Barack Obama: être climatosceptique, c'est «comme dire que la Lune est faite de fromage»

New York, décembre 2013. REUTERS/Gary Hershorn

A-t-il lu l'historien français Pierre Vidal-Naquet qui avait utilisé une même image pour parler des négationnistes?

La position de Barack Obama sur le changement climatique s’affine chaque jour un peu plus. Et se fait de plus en plus offensive en faveur d'une plus grande implication des Etats-Unis dans la lutte contre les émissions polluantes. 

Samedi, le Président américain s’est moqué des climatosceptiques lors d’un discours à l’Université de Californie. Quelques semaines après qu’il a dévoilé son plan pour réduire les émissions polluantes des centrales électriques, il a expliqué devant des étudiants que le changement climatique était un des plus grands défis mondial sur le long terme: 

«La question n’est pas de savoir si nous devons agir, la question est de savoir si nous aurons la volonté de faire quelque chose avant qu’il ne soit trop tard.»

Obama s’est en pris violemment à ceux qui questionnent les climatologues:

«Quand le President Kennedy nous a fixé l’objectif de la lune, il y avait des gens qui ont expliqué avec des arguments sérieux que cela ne valait pas le coup ; que ça coûterait trop cher ; que ça prendrait trop de temps, que ça serait trop difficile. Mais aucun d’entre eux n’a ignoré la science. Je ne me souviens pas d’une personne ayant dit que la lune n’existait pas ou qu’elle était faite de fromage».
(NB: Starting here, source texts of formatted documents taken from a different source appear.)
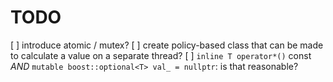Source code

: TODO
====

[ ] introduce atomic / mutex?
[ ] create policy-based class that can be made to calculate a value on a separate thread?
[ ] `inline T operator*()` const *AND* `mutable boost::optional<T> val_ = nullptr`: is that reasonable?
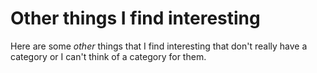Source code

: # Other things I find interesting
Here are some _other_ things that I find interesting that don't really have a category or I can't think of a category for them.
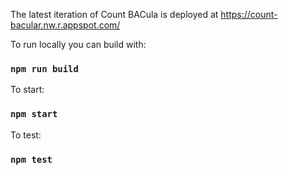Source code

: The latest iteration of Count BACula is deployed at https://count-bacular.nw.r.appspot.com/

To run locally you can build with:

### `npm run build`

To start:

### `npm start`

To test:

### `npm test`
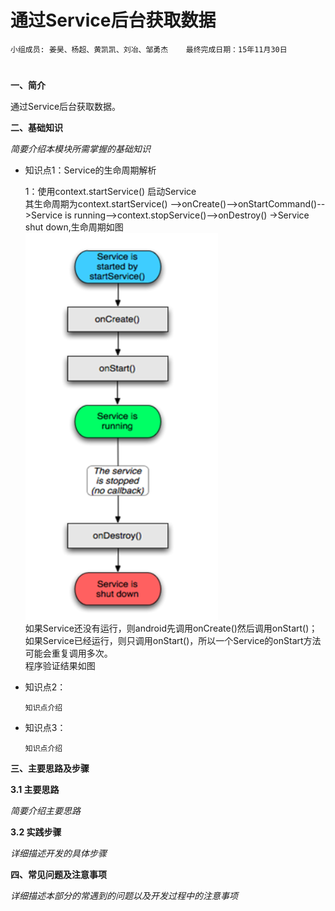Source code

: # 通过Service后台获取数据


    小组成员: 姜昊、杨超、黄凯凯、刘冶、邹勇杰    最终完成日期：15年11月30日
# 

**一、简介**

通过Service后台获取数据。

**二、基础知识**

*简要介绍本模块所需掌握的基础知识*
   
* 知识点1：Service的生命周期解析 

    1：使用context.startService() 启动Service   
    其生命周期为context.startService() -->onCreate()-->onStartCommand()-->Service is running-->context.stopService()-->onDestroy() ->Service shut down,生命周期如图  
    ![](life1.PNG)      
    如果Service还没有运行，则android先调用onCreate()然后调用onStart()；     
    如果Service已经运行，则只调用onStart()，所以一个Service的onStart方法可能会重复调用多次。    
    程序验证结果如图    
    
* 知识点2：

      知识点介绍


* 知识点3：

      知识点介绍


   

**三、主要思路及步骤**

**3.1 主要思路**

*简要介绍主要思路*

**3.2 实践步骤**

*详细描述开发的具体步骤*

**四、常见问题及注意事项**

*详细描述本部分的常遇到的问题以及开发过程中的注意事项*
Barack Obama ou ses conseillers ont-ils lu le grand historien français Pierre Vidal Naquet? Spécialiste de l’antiquité, Vidal-Naquet s’est beaucoup engagé en faveur des droits de l’homme et a lutté avec acharnement contre la poussée du négationnisme, notamment contre le français Roger Faurisson. Et comme Barack Obama samedi, il avait dans un livre référence sur le sujet lui aussi pris l’image de la Lune pour expliquer quelle devait être attitude des historiens face aux théories des «négationnistes» de la Solution finale:

«Bien entendu, comme je l'ai déjà dit, il ne peut être question de discuter avec eux. Un astronome discute-t-il avec un astrologue ou avec une personne qui affirme que la lune est faite de fromage de Roquefort? Mais devons-nous les persécuter au nom de la vérité? (…) La persécution, et même, tout ce qui ressemble à de la persécution, engendre les martyrs, et nous n'avons pas le moindre intérêt à faire de ces gens des martyrs.»  («Les Assassins de la mémoire», 1987)

Obama compare-t-il ces climatosceptiques à «négationnistes du climat» et refuse-t-il de débattre? Pas exactement, et il a choisit de s'en moquer.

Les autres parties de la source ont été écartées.